Much to their chagrin, the powers that be declared that Roma must play their quarterfinal match against the lower seeded Fiorentina on the road. Two clubs currently riding two game losing streaks collide Wednesday with a trip to the semifinals of the Coppa Italia in the balance.
This being Roma, this otherwise banal (depending on your valuation of domestic cups) match is replete with controversy. Roma, having finished ahead of the Viola last year, would normally have the benefit of the being the home side in this match. However, due to Lazio also reaching the quarter finals and defeating that same Catania side 3-0 last Tuesday at the Olimpico, Roma cannot, by rule, play this match on the same grounds because the matches occurred "concurrently".

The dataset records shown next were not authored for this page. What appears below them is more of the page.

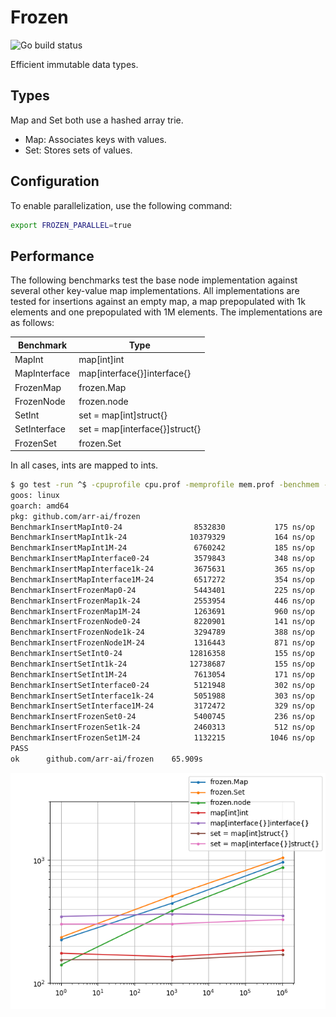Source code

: # Frozen

![Go build status](https://github.com/arr-ai/frozen/workflows/Go/badge.svg)

Efficient immutable data types.

## Types

Map and Set both use a hashed array trie.

- Map: Associates keys with values.
- Set: Stores sets of values.

## Configuration

To enable parallelization, use the following command:

```sh
export FROZEN_PARALLEL=true
```

## Performance

The following benchmarks test the base node implementation against several other
key-value map implementations. All implementations are tested for insertions
against an empty map, a map prepopulated with 1k elements and one prepopulated
with 1M elements. The implementations are as follows:

| Benchmark       | Type                           |
| --------------- | ------------------------------ |
| MapInt          | map[int]int                    |
| MapInterface    | map[interface{}]interface{}    |
| FrozenMap       | frozen.Map                     |
| FrozenNode      | frozen.node                    |
| SetInt          | set = map[int]struct{}         |
| SetInterface    | set = map[interface{}]struct{} |
| FrozenSet       | frozen.Set                     |

In all cases, ints are mapped to ints.

```bash
$ go test -run ^$ -cpuprofile cpu.prof -memprofile mem.prof -benchmem -bench ^BenchmarkInsert .
goos: linux
goarch: amd64
pkg: github.com/arr-ai/frozen
BenchmarkInsertMapInt0-24           	 8532830	       175 ns/op	      72 B/op	       0 allocs/op
BenchmarkInsertMapInt1k-24          	10379329	       164 ns/op	      60 B/op	       0 allocs/op
BenchmarkInsertMapInt1M-24          	 6760242	       185 ns/op	      78 B/op	       0 allocs/op
BenchmarkInsertMapInterface0-24     	 3579843	       348 ns/op	     152 B/op	       2 allocs/op
BenchmarkInsertMapInterface1k-24    	 3675631	       365 ns/op	     148 B/op	       2 allocs/op
BenchmarkInsertMapInterface1M-24    	 6517272	       354 ns/op	     115 B/op	       2 allocs/op
BenchmarkInsertFrozenMap0-24        	 5443401	       225 ns/op	     240 B/op	       6 allocs/op
BenchmarkInsertFrozenMap1k-24       	 2553954	       446 ns/op	     635 B/op	      10 allocs/op
BenchmarkInsertFrozenMap1M-24       	 1263691	       960 ns/op	     954 B/op	      13 allocs/op
BenchmarkInsertFrozenNode0-24       	 8220901	       141 ns/op	     144 B/op	       4 allocs/op
BenchmarkInsertFrozenNode1k-24      	 3294789	       388 ns/op	     539 B/op	       8 allocs/op
BenchmarkInsertFrozenNode1M-24      	 1316443	       871 ns/op	     858 B/op	      11 allocs/op
BenchmarkInsertSetInt0-24           	12816358	       155 ns/op	      29 B/op	       0 allocs/op
BenchmarkInsertSetInt1k-24          	12738687	       155 ns/op	      29 B/op	       0 allocs/op
BenchmarkInsertSetInt1M-24          	 7613054	       171 ns/op	      39 B/op	       0 allocs/op
BenchmarkInsertSetInterface0-24     	 5121948	       302 ns/op	      58 B/op	       1 allocs/op
BenchmarkInsertSetInterface1k-24    	 5051988	       303 ns/op	      58 B/op	       1 allocs/op
BenchmarkInsertSetInterface1M-24    	 3172472	       329 ns/op	      62 B/op	       1 allocs/op
BenchmarkInsertFrozenSet0-24        	 5400745	       236 ns/op	     296 B/op	       6 allocs/op
BenchmarkInsertFrozenSet1k-24       	 2460313	       512 ns/op	     787 B/op	      11 allocs/op
BenchmarkInsertFrozenSet1M-24       	 1132215	      1046 ns/op	    1106 B/op	      14 allocs/op
PASS
ok  	github.com/arr-ai/frozen	65.909s
```

![Benchmarks Graph](assets/benchmarks.png)
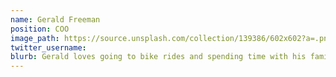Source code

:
 ```yaml
---
name: Gerald Freeman
position: COO
image_path: https://source.unsplash.com/collection/139386/602x602?a=.png
twitter_username: 
blurb: Gerald loves going to bike rides and spending time with his family.
---
```

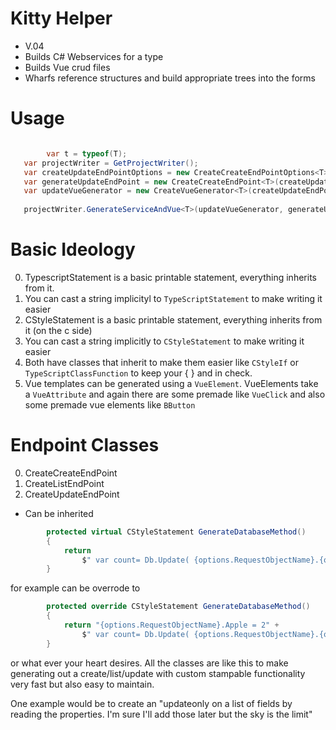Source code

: ﻿# Kitty Helper

- V.04
- Builds C# Webservices for a type
- Builds Vue crud files
- Wharfs reference structures and build appropriate trees into the forms


# Usage
 ```c#
 
         var t = typeof(T);
    var projectWriter = GetProjectWriter();
    var createUpdateEndPointOptions = new CreateCreateEndPointOptions<T>(projectWriter.ModelBaseNamespace);
    var generateUpdateEndPoint = new CreateCreateEndPoint<T>(createUpdateEndPointOptions);
    var updateVueGenerator = new CreateVueGenerator<T>(createUpdateEndPointOptions);
    
    projectWriter.GenerateServiceAndVue<T>(updateVueGenerator, generateUpdateEndPoint, createUpdateEndPointOptions);

```
# Basic Ideology
0. TypescriptStatement is a basic printable statement, everything inherits from it.
0. You can cast a string implicityl to `TypeScriptStatement` to make writing it easier
0. CStyleStatement is a basic printable statement, everything inherits from it (on the c side)
0. You can cast a string implicitly to `CStyleStatement` to make writing it easier
0. Both have classes that inherit to make them easier like `CStyleIf` or `TypeScriptClassFunction` to keep your {  } and in check.
0. Vue templates can be generated using a `VueElement`. VueElements take a `VueAttribute` and again there are some premade like `VueClick` and also some premade vue elements like `BButton`


# Endpoint Classes
0. CreateCreateEndPoint
0. CreateListEndPoint
0. CreateUpdateEndPoint

* Can be inherited 

```c#
        protected virtual CStyleStatement GenerateDatabaseMethod()
        {
            return
                $" var count= Db.Update( {options.RequestObjectName}.{options.RequestObjectUpdateObjectField});";
        }

```

for example can be overrode to 

```c#
        protected override CStyleStatement GenerateDatabaseMethod()
        {
            return "{options.RequestObjectName}.Apple = 2" + 
                $" var count= Db.Update( {options.RequestObjectName}.{options.RequestObjectUpdateObjectField} );";
        }

```

or what ever your heart desires. All the classes are like this to make generating out a create/list/update with custom stampable functionality very fast but also easy to maintain.


One example would be to create an "updateonly on a list of fields by reading the properties. I'm sure I'll add those later but the sky is the limit"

Franco Baldini, ever the pragmatic gentleman, took his appeal to a higher court, the FIGC Court of Justice to be exact, an oxymoron if there ever was one, and was quickly rebuked. Despite their being eight days of lag time, the matches were still deemed to be concurrent, meaning Roma has to play this fixture on the road, their third straight match away from Rome. The Silver Star won't come easy.
Adding further difficulty to this fixture will be the absence of Francesco Totti, who is out with a lingering thigh issue, which may or may not cost him Sunday's match against Inter. Without their 36-year old lynchpin, the entire Roman attack has often seemed listless and misdirected; a disparity likely to magnified against an opponent as formidable as Fiorentina. No Totti, No Party will surely be put to the test.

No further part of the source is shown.